■ **Problem details**:
Give the records below again, exactly as they appear.
───── Records shown ─────
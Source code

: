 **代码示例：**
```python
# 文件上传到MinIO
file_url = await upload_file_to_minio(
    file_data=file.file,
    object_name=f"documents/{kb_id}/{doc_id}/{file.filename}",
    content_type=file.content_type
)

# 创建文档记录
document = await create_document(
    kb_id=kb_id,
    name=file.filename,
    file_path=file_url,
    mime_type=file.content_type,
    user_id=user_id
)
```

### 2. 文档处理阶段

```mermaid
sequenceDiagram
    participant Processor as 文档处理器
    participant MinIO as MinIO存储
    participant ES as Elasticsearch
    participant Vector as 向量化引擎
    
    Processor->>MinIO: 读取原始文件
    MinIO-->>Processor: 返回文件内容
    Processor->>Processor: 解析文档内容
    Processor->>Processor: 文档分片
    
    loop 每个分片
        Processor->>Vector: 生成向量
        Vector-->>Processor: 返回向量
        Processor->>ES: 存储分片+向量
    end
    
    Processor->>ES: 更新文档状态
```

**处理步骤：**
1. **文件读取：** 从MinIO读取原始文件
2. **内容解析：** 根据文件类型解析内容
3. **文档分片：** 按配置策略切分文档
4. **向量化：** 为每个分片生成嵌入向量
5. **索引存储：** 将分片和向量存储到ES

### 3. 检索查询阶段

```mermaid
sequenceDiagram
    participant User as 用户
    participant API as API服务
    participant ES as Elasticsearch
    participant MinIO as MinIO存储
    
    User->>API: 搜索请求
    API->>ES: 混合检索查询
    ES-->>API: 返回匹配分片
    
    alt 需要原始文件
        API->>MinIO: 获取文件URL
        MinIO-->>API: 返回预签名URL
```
─────
■ **Answer to this problem**:
Source code

: **代码示例：**
```python
# 文件上传到MinIO
file_url = await upload_file_to_minio(
    file_data=file.file,
    object_name=f"documents/{kb_id}/{doc_id}/{file.filename}",
    content_type=file.content_type
)

# 创建文档记录
document = await create_document(
    kb_id=kb_id,
    name=file.filename,
    file_path=file_url,
    mime_type=file.content_type,
    user_id=user_id
)
```

### 2. 文档处理阶段

```mermaid
sequenceDiagram
    participant Processor as 文档处理器
    participant MinIO as MinIO存储
    participant ES as Elasticsearch
    participant Vector as 向量化引擎
    
    Processor->>MinIO: 读取原始文件
    MinIO-->>Processor: 返回文件内容
    Processor->>Processor: 解析文档内容
    Processor->>Processor: 文档分片
    
    loop 每个分片
        Processor->>Vector: 生成向量
        Vector-->>Processor: 返回向量
        Processor->>ES: 存储分片+向量
    end
    
    Processor->>ES: 更新文档状态
```

**处理步骤：**
1. **文件读取：** 从MinIO读取原始文件
2. **内容解析：** 根据文件类型解析内容
3. **文档分片：** 按配置策略切分文档
4. **向量化：** 为每个分片生成嵌入向量
5. **索引存储：** 将分片和向量存储到ES

### 3. 检索查询阶段

```mermaid
sequenceDiagram
    participant User as 用户
    participant API as API服务
    participant ES as Elasticsearch
    participant MinIO as MinIO存储
    
    User->>API: 搜索请求
    API->>ES: 混合检索查询
    ES-->>API: 返回匹配分片
    
    alt 需要原始文件
        API->>MinIO: 获取文件URL
        MinIO-->>API: 返回预签名URL
```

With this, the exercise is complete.